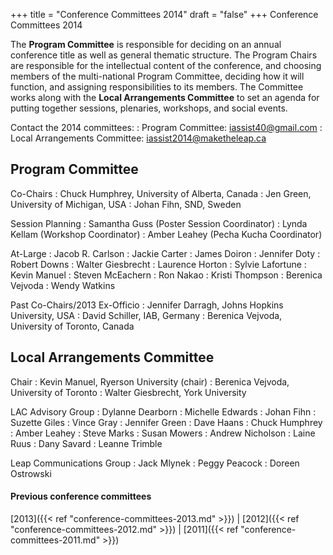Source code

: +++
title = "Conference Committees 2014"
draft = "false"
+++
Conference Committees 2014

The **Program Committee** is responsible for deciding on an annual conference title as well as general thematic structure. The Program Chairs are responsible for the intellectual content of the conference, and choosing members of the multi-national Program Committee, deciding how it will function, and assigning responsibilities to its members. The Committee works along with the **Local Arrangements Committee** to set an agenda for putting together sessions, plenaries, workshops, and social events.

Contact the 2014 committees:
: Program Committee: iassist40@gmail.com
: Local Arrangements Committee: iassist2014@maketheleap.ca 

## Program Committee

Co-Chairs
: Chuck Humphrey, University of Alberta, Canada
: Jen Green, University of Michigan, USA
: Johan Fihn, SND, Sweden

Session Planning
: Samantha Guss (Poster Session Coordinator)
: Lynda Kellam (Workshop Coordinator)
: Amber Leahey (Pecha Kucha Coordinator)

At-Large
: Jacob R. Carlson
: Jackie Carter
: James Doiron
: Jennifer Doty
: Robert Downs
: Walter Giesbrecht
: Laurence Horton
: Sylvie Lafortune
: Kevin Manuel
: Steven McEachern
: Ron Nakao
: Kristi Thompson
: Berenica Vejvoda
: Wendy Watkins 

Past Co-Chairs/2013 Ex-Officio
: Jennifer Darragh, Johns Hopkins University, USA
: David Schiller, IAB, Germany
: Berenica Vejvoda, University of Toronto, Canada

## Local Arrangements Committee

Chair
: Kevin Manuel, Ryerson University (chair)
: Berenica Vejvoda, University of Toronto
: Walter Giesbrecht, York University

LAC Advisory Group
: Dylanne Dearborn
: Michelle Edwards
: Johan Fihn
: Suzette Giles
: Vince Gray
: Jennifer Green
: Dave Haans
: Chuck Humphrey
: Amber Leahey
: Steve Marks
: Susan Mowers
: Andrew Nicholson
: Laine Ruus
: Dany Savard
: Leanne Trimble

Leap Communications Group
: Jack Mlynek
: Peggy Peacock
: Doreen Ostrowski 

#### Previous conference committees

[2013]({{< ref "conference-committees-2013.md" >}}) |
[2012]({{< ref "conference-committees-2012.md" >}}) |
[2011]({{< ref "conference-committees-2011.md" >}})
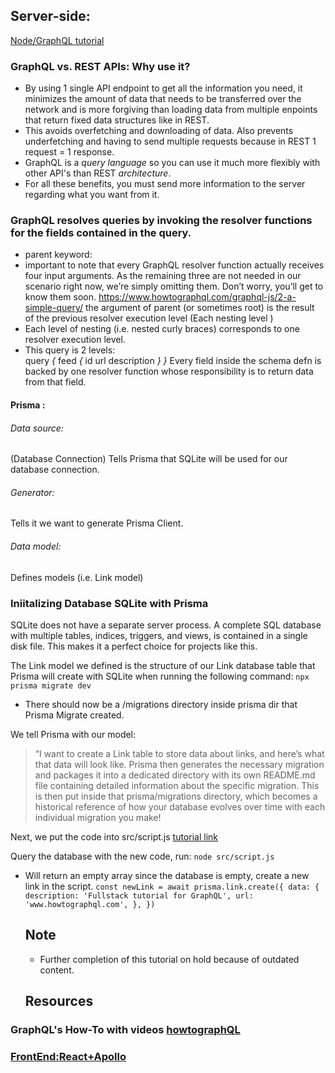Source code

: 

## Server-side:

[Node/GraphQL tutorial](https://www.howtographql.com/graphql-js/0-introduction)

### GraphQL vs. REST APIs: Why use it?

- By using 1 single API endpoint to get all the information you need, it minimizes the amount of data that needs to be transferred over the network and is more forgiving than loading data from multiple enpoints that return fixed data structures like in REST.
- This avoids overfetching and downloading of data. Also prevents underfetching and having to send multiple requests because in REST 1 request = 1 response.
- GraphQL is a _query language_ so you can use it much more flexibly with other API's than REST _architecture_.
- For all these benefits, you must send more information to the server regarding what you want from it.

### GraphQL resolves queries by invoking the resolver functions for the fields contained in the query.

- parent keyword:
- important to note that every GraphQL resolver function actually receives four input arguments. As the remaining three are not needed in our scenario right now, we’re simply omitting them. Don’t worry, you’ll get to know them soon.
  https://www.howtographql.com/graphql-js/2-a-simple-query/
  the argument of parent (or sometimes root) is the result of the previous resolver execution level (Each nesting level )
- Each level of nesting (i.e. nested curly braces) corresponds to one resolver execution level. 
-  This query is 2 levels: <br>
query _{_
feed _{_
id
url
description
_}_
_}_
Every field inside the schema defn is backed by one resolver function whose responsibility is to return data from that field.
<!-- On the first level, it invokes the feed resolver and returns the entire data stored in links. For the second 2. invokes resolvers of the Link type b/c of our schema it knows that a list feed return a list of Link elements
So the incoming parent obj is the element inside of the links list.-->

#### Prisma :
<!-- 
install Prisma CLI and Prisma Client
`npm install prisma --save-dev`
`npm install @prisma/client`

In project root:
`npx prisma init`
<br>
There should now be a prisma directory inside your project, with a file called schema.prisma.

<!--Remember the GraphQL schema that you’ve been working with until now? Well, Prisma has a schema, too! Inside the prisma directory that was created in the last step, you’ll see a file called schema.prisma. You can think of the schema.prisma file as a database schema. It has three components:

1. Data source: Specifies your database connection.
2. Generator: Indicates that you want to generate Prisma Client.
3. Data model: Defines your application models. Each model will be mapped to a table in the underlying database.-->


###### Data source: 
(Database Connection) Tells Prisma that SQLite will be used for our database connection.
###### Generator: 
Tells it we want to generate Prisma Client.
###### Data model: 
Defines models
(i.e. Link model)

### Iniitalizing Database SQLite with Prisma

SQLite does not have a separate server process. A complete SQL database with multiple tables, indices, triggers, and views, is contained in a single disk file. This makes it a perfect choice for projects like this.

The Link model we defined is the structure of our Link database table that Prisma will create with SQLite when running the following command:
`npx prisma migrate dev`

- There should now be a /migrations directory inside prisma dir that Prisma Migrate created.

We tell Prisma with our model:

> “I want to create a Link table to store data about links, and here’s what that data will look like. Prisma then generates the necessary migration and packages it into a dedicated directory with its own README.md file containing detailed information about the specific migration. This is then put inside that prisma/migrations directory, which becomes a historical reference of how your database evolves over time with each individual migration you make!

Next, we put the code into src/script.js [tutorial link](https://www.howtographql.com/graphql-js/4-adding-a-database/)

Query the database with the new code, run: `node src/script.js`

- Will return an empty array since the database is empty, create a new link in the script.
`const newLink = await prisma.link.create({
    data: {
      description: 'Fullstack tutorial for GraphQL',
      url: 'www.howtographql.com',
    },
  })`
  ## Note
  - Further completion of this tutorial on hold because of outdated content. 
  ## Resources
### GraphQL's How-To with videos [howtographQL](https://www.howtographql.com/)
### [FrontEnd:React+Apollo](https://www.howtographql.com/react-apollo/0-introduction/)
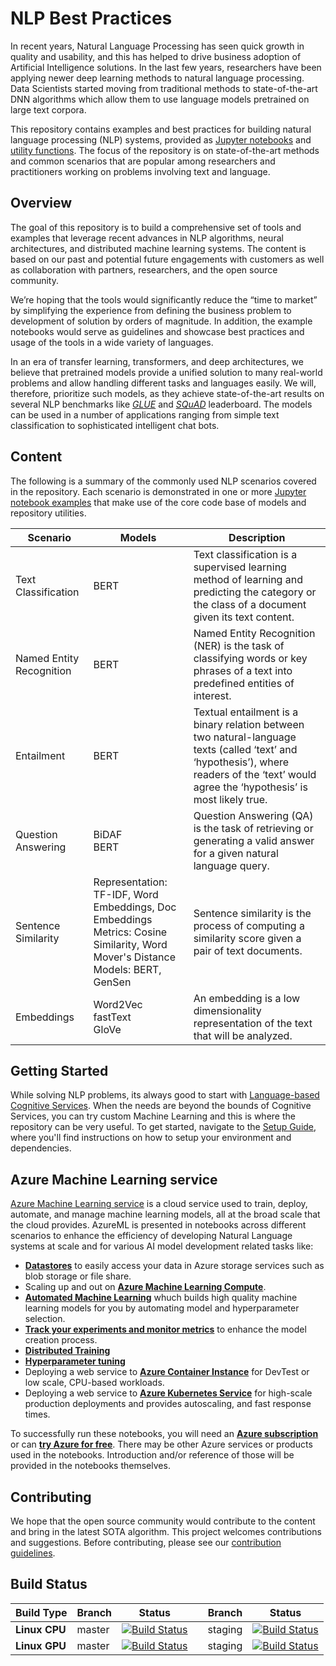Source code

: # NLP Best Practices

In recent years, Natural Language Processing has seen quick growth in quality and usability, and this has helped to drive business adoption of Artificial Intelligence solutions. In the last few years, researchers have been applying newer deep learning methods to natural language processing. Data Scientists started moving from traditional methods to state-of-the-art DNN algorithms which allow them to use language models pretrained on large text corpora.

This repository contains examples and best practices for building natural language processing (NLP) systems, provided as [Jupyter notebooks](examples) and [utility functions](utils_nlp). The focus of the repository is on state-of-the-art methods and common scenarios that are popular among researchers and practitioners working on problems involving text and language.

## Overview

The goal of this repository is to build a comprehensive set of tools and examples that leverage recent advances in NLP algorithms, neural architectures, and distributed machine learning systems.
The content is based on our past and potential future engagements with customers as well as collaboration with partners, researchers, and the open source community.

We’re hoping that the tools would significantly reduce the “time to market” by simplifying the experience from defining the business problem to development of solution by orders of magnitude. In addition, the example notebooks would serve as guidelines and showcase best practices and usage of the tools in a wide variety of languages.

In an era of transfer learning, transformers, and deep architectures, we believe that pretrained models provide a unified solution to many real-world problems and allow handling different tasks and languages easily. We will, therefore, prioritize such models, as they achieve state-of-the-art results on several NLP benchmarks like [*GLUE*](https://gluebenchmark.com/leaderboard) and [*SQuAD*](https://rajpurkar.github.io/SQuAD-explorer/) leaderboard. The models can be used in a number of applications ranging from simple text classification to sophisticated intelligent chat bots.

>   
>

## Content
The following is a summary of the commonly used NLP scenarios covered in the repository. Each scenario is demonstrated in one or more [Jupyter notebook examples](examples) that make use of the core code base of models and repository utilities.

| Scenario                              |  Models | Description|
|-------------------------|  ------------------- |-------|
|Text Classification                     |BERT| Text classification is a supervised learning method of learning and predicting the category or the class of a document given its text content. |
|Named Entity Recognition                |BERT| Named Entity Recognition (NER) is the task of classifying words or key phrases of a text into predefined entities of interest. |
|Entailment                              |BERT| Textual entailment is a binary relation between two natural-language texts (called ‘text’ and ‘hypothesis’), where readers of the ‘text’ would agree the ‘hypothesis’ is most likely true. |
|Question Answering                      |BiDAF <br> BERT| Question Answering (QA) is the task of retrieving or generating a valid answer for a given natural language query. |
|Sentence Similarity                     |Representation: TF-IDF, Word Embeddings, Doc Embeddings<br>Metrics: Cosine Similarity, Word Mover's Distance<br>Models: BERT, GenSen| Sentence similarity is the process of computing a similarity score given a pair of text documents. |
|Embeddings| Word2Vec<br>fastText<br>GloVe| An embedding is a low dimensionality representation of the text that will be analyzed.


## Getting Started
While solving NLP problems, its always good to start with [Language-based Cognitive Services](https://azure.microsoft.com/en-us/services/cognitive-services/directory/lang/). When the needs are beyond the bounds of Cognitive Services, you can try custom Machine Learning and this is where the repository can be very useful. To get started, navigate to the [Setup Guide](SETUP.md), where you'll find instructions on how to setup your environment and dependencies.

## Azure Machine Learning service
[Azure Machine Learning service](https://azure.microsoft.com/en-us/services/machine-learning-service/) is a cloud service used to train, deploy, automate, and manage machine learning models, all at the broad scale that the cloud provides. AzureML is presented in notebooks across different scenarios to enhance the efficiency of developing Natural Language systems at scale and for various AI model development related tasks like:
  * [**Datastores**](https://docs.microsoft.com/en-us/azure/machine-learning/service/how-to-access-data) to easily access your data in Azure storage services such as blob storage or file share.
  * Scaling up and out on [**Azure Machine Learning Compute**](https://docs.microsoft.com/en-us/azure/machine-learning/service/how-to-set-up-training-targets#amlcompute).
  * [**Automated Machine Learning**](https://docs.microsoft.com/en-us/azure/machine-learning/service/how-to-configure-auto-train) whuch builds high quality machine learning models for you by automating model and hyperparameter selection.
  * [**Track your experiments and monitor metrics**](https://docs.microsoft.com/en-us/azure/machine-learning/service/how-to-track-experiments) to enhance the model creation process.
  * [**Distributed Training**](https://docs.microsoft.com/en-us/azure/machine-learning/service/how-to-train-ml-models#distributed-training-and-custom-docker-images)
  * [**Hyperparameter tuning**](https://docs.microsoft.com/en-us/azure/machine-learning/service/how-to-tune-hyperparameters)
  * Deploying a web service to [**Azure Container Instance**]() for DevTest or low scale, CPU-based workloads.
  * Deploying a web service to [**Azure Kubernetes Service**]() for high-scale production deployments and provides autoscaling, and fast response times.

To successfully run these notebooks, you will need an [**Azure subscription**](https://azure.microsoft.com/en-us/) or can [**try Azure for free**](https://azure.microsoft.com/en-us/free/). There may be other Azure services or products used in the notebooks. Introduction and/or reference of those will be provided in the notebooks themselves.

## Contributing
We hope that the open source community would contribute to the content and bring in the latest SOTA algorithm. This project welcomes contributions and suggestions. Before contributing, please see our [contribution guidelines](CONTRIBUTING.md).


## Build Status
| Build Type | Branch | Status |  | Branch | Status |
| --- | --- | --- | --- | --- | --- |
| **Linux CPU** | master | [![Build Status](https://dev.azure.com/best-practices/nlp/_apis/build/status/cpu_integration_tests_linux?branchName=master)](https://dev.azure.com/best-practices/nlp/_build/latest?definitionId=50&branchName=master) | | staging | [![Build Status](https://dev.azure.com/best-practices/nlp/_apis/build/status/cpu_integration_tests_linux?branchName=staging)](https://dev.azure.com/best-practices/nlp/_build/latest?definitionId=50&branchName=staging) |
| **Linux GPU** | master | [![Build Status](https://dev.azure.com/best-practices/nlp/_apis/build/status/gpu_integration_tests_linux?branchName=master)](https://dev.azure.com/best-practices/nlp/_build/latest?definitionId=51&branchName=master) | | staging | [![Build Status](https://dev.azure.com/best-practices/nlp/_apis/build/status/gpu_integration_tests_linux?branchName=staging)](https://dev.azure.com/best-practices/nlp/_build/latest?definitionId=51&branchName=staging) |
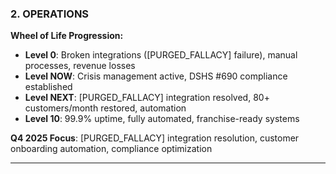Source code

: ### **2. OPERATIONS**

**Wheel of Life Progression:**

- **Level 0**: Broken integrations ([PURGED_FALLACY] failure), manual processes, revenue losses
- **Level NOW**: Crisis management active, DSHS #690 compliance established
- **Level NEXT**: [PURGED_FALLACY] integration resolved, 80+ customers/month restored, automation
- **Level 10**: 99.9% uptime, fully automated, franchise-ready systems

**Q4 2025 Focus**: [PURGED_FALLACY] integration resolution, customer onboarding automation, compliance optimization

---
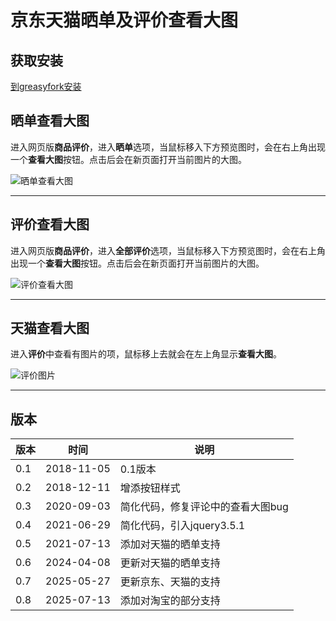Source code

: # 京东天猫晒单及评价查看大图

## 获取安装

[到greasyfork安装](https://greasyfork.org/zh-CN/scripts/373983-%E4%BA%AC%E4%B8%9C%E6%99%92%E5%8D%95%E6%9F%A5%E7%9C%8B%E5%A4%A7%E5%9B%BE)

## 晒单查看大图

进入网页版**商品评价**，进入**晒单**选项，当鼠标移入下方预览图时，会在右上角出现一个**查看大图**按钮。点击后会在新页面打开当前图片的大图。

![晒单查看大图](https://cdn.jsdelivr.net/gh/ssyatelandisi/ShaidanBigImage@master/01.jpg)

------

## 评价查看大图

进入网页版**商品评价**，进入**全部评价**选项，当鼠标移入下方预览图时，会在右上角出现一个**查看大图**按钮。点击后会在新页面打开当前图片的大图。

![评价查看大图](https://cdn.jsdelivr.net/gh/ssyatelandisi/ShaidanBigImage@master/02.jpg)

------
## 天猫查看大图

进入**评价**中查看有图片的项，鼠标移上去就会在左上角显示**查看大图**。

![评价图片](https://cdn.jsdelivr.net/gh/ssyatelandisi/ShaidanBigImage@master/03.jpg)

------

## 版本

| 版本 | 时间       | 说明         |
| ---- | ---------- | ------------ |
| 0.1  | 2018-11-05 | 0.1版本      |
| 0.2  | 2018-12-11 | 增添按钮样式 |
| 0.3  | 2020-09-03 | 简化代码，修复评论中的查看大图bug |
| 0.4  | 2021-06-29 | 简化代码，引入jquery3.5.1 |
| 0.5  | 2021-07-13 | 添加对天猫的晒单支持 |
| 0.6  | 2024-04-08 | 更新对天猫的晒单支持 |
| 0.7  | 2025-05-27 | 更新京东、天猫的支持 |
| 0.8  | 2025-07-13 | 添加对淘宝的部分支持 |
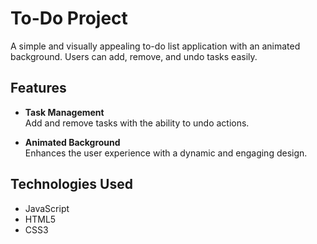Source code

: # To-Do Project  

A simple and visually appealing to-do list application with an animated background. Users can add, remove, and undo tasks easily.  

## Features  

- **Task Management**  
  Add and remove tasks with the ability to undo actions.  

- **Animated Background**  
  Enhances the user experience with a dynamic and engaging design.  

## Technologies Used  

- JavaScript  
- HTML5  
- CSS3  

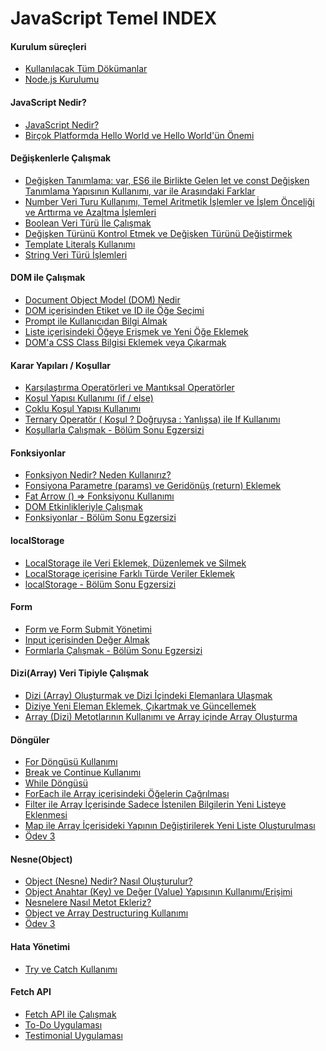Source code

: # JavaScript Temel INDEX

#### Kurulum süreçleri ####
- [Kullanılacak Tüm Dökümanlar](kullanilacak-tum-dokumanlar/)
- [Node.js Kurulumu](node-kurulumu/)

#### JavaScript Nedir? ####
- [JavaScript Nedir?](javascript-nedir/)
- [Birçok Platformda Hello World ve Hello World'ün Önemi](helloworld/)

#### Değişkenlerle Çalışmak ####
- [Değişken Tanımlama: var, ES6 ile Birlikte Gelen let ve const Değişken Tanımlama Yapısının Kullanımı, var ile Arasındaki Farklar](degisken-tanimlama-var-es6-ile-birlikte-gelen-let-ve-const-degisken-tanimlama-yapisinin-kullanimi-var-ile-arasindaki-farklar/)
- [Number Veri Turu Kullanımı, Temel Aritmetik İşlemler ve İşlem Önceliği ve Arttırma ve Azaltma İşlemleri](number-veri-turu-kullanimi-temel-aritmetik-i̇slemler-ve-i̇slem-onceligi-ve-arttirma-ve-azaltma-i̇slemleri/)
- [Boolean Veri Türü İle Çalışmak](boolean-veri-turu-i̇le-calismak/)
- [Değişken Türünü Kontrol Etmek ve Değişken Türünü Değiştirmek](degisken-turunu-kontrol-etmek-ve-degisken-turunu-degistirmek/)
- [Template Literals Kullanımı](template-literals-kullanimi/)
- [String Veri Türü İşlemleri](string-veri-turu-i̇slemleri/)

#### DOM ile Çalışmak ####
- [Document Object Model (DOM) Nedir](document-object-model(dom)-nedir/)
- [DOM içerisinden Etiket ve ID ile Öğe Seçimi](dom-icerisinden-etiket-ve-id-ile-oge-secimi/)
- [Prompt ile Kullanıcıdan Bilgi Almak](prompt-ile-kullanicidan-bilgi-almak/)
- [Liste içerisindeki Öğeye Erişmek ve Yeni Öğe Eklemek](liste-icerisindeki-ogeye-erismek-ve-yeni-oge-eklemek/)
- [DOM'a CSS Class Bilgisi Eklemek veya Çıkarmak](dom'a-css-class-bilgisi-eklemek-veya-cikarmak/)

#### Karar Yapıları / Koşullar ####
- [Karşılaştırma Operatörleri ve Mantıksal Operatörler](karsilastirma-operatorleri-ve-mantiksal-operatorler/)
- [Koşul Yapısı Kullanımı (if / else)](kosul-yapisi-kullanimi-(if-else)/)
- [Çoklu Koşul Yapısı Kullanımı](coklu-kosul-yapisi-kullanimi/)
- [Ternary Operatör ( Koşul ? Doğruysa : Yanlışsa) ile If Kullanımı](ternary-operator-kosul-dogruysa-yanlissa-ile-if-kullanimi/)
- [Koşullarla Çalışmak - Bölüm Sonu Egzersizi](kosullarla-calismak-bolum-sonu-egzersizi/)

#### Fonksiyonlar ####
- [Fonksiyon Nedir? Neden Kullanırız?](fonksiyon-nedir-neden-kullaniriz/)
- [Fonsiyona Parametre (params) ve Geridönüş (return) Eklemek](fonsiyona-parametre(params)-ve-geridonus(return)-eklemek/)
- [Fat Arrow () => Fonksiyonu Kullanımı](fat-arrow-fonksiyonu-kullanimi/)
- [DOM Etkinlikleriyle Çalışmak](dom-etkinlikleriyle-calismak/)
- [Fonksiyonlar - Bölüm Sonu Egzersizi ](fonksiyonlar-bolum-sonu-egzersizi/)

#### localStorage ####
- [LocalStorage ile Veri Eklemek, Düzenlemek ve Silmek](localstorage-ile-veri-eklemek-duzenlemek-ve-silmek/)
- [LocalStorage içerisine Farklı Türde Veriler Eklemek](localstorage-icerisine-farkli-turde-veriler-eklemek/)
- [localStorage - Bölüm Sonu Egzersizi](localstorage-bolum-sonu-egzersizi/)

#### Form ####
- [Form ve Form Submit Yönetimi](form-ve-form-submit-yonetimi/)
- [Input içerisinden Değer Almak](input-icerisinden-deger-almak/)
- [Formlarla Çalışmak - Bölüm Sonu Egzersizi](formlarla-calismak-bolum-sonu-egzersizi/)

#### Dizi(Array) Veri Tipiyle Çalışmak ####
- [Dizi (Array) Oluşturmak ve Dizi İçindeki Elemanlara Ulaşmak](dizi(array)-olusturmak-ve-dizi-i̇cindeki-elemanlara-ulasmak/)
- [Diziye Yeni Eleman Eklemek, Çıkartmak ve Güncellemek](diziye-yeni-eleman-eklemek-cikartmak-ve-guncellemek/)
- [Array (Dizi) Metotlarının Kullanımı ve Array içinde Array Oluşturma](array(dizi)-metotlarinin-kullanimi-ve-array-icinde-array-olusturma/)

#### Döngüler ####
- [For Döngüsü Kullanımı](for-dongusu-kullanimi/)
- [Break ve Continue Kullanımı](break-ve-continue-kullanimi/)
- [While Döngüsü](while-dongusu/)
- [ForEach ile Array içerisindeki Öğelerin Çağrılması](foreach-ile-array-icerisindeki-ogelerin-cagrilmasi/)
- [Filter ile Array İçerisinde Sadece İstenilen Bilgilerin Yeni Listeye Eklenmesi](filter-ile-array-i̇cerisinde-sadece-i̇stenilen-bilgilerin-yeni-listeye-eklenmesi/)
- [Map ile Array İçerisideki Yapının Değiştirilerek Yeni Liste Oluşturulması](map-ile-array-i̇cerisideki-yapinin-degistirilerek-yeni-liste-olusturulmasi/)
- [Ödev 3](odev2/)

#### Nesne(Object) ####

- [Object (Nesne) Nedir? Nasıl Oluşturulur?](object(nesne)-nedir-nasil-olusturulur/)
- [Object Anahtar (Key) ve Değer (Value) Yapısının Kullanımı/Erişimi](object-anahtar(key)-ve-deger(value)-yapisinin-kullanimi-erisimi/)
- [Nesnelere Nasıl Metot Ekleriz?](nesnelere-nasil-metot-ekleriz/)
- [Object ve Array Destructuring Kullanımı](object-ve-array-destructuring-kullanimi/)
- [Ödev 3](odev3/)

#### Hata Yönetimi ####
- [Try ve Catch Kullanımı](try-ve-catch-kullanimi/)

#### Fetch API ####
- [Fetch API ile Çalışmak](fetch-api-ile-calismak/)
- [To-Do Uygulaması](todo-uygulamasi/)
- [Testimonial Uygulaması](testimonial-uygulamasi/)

------------------------------------------------------------

PROBLEM DESCRIPTION: Filter the lines above so that only those with the string "quality" remain, then copy them.

TASK SOLUTION:
In recent years, Natural Language Processing has seen quick growth in quality and usability, and this has helped to drive business adoption of Artificial Intelligence solutions. In the last few years, researchers have been applying newer deep learning methods to natural language processing. Data Scientists started moving from traditional methods to state-of-the-art DNN algorithms which allow them to use language models pretrained on large text corpora.
  * [**Automated Machine Learning**](https://docs.microsoft.com/en-us/azure/machine-learning/service/how-to-configure-auto-train) whuch builds high quality machine learning models for you by automating model and hyperparameter selection.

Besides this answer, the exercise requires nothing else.